▸ WHAT YOU NEED TO DO:
Give the data again word for word; drop the pictures.

##############################

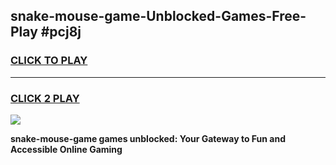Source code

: 
## snake-mouse-game-Unblocked-Games-Free-Play #pcj8j
<h3>
<a href="https://us.freeplayer.one?title=snake-mouse-game&ref=9M">CLICK TO PLAY</a></h3>
<hr>

<h3>
<a href="https://us.freeplayer.one?title=snake-mouse-game&ref=9M">CLICK 2 PLAY</a>
  
</h3>

<a href="https://us.freeplayer.one?title=snake-mouse-game&ref=9M"><img src="https://clearcache.store/games.png"></a>


**snake-mouse-game games unblocked: Your Gateway to Fun and Accessible Online Gaming**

##############################

▸ WRITTEN RESPONSE:
Source code

: 
## snake-mouse-game-Unblocked-Games-Free-Play #pcj8j
<h3>
<a href="https://us.freeplayer.one?title=snake-mouse-game&ref=9M">CLICK TO PLAY</a></h3>
<hr>

<h3>
<a href="https://us.freeplayer.one?title=snake-mouse-game&ref=9M">CLICK 2 PLAY</a>
  
</h3>

<a href="https://us.freeplayer.one?title=snake-mouse-game&ref=9M"><img src="https://clearcache.store/games.png"></a>


**snake-mouse-game games unblocked: Your Gateway to Fun and Accessible Online Gaming**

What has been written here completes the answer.